I can only project, but I'd always assumed that when Tom Waits recorded "I'll Take New York" for his 1987 album, Frank's Wild Years, the deliberately off-kilter, slightly nightmarish delivery of the song was purposely disoncerting to offset the somewhat over-the-top, lyrical pastiche that depicted New York City as a plush hotbed of Gershwin-scored glitz and champagne dreams. While waist-deep in the "Me Decade" of wealth and avarice, New York City in 1987 still had its fair share of strife, poverty and turmoil, a reality I always felt Waits' listing, eerie ode was alluding to. Again, however, this is just my own interpretation.
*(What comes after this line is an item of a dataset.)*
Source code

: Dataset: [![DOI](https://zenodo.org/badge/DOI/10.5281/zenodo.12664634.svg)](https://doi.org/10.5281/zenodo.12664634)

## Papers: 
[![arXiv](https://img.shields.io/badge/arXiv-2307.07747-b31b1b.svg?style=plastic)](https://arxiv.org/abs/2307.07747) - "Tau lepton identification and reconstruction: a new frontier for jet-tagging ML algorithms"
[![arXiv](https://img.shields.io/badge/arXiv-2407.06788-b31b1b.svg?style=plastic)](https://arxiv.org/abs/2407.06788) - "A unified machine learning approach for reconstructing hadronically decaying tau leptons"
Not to sound too doomy-gloomy, but in 2014, I hear "I'll Take New York" in a completely different, albeit similarly resonant way. Where once it seemed to hint of the squalor, violence and desperation lurking just beneath the deception of the fabulous gotham as rhapsodized by Frank Sinatra and Bobby Short, it now feels like the theme of the this city's current incarnation, one once again seeped in economic imbalance and leglessly drunk on the promise of monied exclusivity. The couplets Waits croons with haunted aplomb now seem ripped right from real estate commercial boilerplate, while the frantic sax wails and wheezing accordion play out the demise of the city's soul and character.
But, y'know, maybe I'm just melodramatically projecing.